Write a response

Excel dynamic array functions: what data journalists need to know

A tutorial for journalists to harness spreadsheets at speed

Let’s face it: you’d rather write a feature than a formula, but when duty calls -- when you need to go one-on-one with a dataset that just might have something important to say to you –- it’s time to break out that spreadsheet, stoke your latte, and hope that you’ve caught the numbers in a seriously good mood.

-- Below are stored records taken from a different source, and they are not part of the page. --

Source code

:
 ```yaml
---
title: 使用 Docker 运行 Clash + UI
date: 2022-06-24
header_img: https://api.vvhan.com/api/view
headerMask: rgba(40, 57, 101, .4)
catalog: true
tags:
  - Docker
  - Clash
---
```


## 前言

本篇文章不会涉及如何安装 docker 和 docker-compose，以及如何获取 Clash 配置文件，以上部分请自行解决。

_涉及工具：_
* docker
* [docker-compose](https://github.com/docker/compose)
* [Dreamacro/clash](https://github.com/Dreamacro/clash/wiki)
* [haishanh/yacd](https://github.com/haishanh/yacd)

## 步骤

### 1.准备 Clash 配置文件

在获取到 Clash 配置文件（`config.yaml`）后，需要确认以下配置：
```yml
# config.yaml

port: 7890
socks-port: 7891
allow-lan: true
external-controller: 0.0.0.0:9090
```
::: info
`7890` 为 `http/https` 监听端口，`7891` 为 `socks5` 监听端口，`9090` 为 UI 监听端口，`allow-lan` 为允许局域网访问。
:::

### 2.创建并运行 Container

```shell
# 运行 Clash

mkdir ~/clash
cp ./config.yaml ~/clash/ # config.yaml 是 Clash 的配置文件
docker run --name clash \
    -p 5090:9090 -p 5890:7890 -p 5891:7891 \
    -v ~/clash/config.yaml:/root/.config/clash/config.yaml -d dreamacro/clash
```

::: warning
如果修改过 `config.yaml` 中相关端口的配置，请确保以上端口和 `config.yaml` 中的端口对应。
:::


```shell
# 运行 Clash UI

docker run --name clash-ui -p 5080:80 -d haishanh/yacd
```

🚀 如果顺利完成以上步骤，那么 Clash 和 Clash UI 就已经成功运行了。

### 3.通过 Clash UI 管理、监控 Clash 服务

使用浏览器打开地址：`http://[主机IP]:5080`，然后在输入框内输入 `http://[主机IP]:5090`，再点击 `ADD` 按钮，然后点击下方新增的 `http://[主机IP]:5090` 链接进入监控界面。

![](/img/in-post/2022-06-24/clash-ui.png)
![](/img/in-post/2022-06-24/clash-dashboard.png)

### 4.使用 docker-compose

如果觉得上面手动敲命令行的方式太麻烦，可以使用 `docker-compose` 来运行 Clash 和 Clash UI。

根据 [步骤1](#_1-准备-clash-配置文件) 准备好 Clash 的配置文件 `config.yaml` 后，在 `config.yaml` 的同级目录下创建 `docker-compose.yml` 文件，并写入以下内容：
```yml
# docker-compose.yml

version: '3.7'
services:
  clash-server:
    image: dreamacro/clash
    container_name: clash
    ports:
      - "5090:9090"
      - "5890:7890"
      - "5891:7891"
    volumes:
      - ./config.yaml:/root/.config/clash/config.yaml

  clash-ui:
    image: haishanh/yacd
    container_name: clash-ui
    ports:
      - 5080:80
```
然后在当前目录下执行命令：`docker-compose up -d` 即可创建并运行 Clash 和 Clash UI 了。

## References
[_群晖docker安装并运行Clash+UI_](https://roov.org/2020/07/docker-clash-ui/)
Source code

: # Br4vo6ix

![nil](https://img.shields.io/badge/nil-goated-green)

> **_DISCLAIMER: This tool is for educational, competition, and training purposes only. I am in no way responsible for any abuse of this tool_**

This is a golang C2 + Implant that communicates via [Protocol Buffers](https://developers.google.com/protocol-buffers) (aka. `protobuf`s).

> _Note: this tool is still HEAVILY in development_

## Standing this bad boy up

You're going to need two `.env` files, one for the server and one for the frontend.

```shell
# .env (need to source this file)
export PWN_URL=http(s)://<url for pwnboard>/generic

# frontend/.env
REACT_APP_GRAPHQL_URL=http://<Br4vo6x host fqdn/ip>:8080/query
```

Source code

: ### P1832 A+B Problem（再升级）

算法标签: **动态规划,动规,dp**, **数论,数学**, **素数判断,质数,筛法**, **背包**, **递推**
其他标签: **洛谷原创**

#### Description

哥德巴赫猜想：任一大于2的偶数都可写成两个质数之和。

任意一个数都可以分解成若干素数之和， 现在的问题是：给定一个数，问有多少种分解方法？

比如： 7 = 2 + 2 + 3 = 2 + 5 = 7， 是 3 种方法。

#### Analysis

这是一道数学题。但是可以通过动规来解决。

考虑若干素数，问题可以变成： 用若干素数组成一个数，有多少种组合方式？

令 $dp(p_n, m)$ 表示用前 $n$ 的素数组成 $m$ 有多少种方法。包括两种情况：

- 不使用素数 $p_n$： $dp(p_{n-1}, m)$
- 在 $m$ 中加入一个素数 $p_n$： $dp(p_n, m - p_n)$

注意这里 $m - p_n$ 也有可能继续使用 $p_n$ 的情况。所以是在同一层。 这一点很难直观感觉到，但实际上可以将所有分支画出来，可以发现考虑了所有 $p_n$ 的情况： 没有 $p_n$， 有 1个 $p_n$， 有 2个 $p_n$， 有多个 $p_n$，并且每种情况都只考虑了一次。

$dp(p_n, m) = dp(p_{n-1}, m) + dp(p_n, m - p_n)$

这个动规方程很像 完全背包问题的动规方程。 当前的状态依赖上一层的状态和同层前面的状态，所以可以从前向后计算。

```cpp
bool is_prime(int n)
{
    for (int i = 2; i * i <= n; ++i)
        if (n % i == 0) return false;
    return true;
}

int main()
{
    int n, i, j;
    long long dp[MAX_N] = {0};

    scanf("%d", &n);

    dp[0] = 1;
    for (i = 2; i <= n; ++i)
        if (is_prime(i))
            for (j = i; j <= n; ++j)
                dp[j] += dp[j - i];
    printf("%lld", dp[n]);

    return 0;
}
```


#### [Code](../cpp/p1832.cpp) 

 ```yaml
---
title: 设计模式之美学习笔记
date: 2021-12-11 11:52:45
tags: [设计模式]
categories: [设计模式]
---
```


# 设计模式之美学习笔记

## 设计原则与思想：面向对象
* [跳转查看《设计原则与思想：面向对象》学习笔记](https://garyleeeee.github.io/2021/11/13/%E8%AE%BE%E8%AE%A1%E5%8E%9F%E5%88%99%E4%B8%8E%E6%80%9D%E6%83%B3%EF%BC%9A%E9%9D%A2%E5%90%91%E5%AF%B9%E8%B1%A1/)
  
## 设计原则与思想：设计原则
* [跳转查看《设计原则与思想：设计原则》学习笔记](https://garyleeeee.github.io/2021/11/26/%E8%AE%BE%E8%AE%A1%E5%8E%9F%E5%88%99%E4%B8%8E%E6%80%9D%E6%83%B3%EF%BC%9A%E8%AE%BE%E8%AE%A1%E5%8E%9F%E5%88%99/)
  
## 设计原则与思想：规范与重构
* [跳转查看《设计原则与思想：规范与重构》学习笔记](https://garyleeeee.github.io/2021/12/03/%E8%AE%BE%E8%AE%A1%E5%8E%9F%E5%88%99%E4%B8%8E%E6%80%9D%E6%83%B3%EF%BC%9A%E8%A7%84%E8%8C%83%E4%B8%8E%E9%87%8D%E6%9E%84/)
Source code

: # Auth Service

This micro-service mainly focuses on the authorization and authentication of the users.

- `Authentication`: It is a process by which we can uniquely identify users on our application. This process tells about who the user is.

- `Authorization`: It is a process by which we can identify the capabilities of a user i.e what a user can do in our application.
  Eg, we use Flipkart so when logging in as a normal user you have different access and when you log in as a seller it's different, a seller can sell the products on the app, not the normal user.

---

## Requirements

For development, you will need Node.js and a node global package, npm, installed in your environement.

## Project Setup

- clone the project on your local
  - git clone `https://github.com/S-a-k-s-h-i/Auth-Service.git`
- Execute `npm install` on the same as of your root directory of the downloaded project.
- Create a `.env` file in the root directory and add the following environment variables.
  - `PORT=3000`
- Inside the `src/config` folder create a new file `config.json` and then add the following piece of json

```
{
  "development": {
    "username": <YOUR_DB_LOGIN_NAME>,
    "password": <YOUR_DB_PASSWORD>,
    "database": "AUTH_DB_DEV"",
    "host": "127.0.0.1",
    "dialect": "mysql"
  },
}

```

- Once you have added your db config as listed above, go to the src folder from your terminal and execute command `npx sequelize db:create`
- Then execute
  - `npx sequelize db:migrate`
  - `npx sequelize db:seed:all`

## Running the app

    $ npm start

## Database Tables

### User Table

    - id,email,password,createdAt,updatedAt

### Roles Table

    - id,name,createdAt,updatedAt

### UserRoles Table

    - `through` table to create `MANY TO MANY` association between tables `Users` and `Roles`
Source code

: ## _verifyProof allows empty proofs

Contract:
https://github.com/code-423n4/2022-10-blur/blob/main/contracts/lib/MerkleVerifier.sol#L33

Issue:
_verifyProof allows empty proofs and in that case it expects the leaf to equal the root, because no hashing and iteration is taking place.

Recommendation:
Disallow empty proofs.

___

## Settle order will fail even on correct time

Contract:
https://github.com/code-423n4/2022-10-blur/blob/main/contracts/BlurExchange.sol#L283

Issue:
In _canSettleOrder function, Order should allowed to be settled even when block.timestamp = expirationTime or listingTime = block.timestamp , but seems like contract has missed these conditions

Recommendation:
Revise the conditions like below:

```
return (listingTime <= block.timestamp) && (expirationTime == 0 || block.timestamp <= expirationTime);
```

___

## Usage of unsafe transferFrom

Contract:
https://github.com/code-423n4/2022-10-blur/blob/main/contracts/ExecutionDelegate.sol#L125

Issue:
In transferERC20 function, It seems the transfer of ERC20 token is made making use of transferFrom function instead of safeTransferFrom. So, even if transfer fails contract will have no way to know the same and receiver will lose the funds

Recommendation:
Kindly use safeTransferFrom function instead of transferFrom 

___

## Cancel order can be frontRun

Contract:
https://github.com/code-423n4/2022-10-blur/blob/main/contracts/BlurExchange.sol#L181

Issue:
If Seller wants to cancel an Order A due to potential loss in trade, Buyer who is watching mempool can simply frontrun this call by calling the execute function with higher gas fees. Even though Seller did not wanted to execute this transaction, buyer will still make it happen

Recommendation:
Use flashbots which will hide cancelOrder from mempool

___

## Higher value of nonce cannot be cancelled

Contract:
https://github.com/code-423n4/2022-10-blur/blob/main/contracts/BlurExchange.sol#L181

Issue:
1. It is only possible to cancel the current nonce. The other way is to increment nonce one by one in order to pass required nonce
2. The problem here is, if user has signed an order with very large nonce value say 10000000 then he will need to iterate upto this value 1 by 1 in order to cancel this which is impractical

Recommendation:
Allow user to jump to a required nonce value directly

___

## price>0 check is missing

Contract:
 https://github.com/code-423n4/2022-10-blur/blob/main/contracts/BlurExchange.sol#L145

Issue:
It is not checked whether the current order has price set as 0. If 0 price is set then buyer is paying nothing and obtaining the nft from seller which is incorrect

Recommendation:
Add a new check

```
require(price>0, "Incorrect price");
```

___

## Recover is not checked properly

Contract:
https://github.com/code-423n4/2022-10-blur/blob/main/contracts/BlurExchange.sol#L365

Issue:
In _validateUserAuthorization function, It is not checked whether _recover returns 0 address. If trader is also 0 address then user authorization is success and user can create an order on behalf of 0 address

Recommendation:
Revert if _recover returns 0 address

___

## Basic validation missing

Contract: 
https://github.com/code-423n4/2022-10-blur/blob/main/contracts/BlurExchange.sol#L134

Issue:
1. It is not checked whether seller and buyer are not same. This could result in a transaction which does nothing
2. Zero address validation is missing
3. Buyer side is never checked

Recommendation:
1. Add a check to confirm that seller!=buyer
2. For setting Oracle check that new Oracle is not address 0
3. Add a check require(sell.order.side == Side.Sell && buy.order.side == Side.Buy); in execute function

But if not, help is available: Microsoft 365's Excel dynamic array functions and their radically new and powerful take on formulas will help put you and the data on speaking terms.

While you don't need to be an Excel master to understand these new features, you should have a strong grasp of the tool and be comfortable with basic functions and developing formulas to learn from this article and comprehend the mini-tutorials that follow.

True, they took their sweet time in arriving –- Excel heralded the new functions in September 2018, but somehow managed to wait until January 2020 before finding someone home in my hard drive. But now that they’re here, you’ll find that the new functions streamline and ease an array of tasks that would have had you reaching for that pack of cigarettes –- and you don’t smoke.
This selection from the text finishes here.